*Input for this task*.
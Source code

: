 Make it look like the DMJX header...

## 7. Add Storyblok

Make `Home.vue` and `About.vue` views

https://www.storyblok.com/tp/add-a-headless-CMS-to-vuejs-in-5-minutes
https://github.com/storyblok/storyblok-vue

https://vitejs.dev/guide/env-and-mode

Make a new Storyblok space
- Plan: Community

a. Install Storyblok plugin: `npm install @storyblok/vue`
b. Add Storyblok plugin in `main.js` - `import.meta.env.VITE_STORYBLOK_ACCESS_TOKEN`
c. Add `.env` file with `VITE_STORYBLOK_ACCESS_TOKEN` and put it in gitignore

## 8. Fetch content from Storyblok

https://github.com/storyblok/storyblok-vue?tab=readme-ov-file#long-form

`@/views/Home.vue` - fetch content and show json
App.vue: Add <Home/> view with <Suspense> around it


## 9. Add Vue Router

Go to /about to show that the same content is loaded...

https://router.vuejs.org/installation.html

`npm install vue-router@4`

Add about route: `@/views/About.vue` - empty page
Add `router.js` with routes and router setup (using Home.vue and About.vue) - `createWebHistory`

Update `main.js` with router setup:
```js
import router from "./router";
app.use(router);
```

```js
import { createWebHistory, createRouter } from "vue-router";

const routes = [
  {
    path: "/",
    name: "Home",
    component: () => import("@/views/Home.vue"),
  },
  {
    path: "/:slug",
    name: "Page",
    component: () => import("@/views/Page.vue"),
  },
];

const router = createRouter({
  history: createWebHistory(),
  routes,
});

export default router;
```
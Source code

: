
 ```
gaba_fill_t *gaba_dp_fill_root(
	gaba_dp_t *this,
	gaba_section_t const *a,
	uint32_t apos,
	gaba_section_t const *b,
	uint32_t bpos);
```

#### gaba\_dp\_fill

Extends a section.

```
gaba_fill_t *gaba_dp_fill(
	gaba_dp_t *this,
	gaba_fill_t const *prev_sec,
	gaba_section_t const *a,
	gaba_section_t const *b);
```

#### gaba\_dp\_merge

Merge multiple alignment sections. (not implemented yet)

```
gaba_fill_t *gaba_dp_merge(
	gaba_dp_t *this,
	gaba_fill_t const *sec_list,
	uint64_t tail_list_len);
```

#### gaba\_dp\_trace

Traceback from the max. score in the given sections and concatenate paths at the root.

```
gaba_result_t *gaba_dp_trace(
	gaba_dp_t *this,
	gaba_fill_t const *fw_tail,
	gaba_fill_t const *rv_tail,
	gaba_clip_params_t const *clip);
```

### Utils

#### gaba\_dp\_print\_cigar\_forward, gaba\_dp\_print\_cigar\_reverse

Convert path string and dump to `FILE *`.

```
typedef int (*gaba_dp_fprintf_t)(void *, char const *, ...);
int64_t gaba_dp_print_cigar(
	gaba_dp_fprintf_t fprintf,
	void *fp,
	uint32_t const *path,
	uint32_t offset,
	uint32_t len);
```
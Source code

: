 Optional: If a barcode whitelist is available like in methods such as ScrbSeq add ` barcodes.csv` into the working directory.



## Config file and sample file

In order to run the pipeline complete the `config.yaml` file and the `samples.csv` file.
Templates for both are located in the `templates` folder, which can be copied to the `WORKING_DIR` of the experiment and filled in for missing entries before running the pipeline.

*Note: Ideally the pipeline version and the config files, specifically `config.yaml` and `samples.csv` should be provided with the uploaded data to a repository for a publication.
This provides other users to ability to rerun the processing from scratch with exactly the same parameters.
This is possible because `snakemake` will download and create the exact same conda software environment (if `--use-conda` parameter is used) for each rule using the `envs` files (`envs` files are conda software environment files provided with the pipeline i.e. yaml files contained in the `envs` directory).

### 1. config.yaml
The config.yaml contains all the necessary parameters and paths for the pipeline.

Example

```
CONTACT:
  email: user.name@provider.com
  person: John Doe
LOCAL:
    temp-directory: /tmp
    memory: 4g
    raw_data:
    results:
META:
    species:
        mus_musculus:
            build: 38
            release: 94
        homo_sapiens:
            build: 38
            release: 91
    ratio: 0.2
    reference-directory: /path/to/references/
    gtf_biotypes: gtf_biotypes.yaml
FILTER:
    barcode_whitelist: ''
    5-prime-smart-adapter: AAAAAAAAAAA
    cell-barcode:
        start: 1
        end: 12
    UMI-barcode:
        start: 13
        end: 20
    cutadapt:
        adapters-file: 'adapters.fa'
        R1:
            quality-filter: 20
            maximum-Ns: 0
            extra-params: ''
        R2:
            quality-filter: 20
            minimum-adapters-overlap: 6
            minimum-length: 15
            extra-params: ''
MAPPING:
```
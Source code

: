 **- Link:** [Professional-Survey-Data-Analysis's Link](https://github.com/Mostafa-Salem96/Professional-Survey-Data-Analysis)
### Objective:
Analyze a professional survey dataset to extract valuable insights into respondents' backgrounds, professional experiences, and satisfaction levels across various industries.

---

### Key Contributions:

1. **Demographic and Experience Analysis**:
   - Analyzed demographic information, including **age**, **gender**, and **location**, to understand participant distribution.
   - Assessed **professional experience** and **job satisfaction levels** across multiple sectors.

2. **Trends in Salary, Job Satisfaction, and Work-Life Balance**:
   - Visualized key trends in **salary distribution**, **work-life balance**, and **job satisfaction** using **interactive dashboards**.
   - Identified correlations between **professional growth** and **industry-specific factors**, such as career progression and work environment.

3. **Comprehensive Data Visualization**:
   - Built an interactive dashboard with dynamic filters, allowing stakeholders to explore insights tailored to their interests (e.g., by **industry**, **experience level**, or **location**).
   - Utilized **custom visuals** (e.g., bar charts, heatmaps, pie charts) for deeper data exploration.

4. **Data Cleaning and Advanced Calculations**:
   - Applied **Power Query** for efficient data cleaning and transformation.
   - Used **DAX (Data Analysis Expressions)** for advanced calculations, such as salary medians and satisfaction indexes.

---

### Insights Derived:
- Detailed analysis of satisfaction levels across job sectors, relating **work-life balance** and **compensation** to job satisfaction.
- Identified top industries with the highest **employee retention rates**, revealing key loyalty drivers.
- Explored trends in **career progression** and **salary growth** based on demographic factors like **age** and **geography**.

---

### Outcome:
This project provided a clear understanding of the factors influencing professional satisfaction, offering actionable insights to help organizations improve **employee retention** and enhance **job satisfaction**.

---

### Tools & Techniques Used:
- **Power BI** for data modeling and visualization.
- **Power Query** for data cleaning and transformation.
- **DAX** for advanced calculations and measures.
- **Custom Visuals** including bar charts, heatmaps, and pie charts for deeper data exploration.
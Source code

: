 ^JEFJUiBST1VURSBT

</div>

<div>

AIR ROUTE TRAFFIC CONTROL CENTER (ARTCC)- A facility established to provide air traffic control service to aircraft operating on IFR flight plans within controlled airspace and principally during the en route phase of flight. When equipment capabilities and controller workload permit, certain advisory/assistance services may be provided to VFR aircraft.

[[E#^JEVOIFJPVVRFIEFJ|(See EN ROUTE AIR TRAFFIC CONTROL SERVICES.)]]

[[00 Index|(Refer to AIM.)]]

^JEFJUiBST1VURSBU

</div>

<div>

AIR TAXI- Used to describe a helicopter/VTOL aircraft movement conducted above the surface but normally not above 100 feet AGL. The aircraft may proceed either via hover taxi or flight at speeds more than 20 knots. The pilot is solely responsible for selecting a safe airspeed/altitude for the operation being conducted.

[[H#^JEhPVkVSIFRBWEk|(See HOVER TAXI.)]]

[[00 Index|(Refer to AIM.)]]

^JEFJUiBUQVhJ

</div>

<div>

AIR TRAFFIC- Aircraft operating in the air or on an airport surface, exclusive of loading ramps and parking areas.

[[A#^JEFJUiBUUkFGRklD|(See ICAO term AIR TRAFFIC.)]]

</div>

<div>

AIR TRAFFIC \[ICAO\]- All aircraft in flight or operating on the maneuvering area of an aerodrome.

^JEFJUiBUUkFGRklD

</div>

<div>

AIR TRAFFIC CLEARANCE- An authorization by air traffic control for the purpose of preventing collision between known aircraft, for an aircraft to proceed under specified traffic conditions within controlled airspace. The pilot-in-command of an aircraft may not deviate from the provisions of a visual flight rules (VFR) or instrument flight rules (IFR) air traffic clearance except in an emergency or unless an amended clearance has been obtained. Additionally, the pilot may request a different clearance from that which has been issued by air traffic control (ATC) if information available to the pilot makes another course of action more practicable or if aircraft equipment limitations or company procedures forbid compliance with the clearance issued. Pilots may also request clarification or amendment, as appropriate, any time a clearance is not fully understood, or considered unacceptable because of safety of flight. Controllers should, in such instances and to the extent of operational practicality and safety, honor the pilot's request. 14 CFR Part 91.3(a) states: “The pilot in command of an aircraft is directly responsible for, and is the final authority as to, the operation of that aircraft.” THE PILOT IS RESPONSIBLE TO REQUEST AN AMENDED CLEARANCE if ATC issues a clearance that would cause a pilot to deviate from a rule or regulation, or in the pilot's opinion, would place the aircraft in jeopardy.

*Task instructions*. Output only an exact transcription of the lines above from the one with "## 8. Fetch content from Storyblok" up to and including the one with "## 9. Add Vue Router".

*Your response*.
## 8. Fetch content from Storyblok

https://github.com/storyblok/storyblok-vue?tab=readme-ov-file#long-form

`@/views/Home.vue` - fetch content and show json
App.vue: Add <Home/> view with <Suspense> around it


## 9. Add Vue Router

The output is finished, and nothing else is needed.